» **The task**: Extract every line below that contains the word "exit".
Records to use START
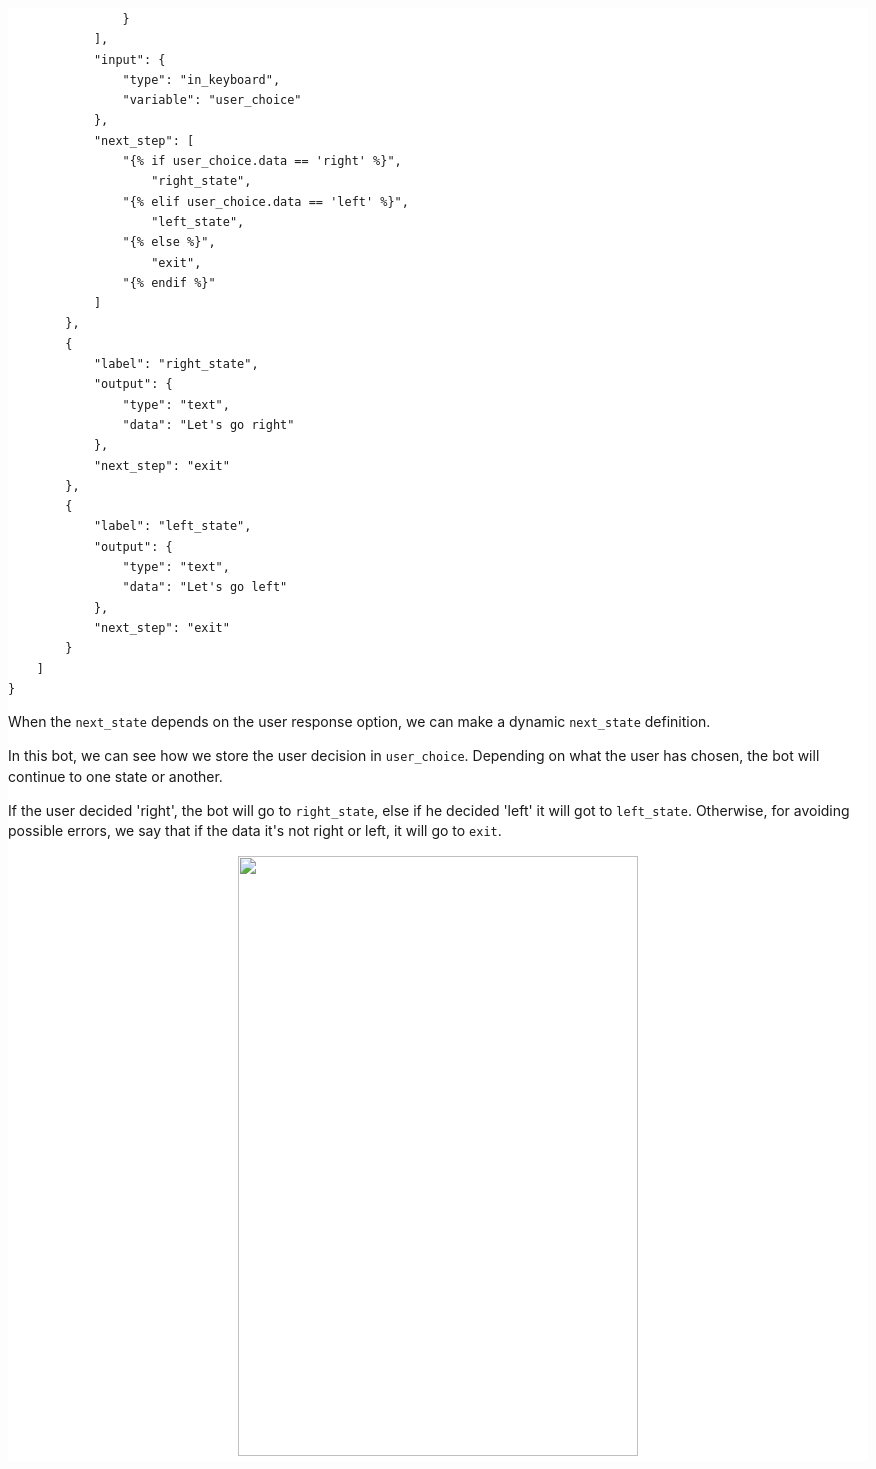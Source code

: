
 ```
                }
            ],
            "input": {
                "type": "in_keyboard",
                "variable": "user_choice"
            },
            "next_step": [
                "{% if user_choice.data == 'right' %}",
                    "right_state",
                "{% elif user_choice.data == 'left' %}",
                    "left_state",
                "{% else %}",
                    "exit",
                "{% endif %}"
            ]
        },
        {
            "label": "right_state",
            "output": {
                "type": "text",
                "data": "Let's go right"
            },
            "next_step": "exit"
        },
        {
            "label": "left_state",
            "output": {
                "type": "text",
                "data": "Let's go left"
            },
            "next_step": "exit"
        }
    ]
}

```

When the `next_state` depends on the user response option, we can make a dynamic `next_state` definition.

In this bot, we can see how we store the user decision in `user_choice`. Depending on what the user has chosen, the bot will continue to one state or another.

If the user decided 'right', the bot will go to `right_state`, else if he decided 'left' it will got to `left_state`.
Otherwise, for avoiding possible errors, we say that if the data it's not right or left, it will go to `exit`.

<p style="text-align:center">
  <img src="/videos/bot_next_state.gif" height="600px" width="400px"/>
</p>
Records to use END
» **Answer to this exercise**:
                    "exit",
            "next_step": "exit"
            "next_step": "exit"
Otherwise, for avoiding possible errors, we say that if the data it's not right or left, it will go to `exit`.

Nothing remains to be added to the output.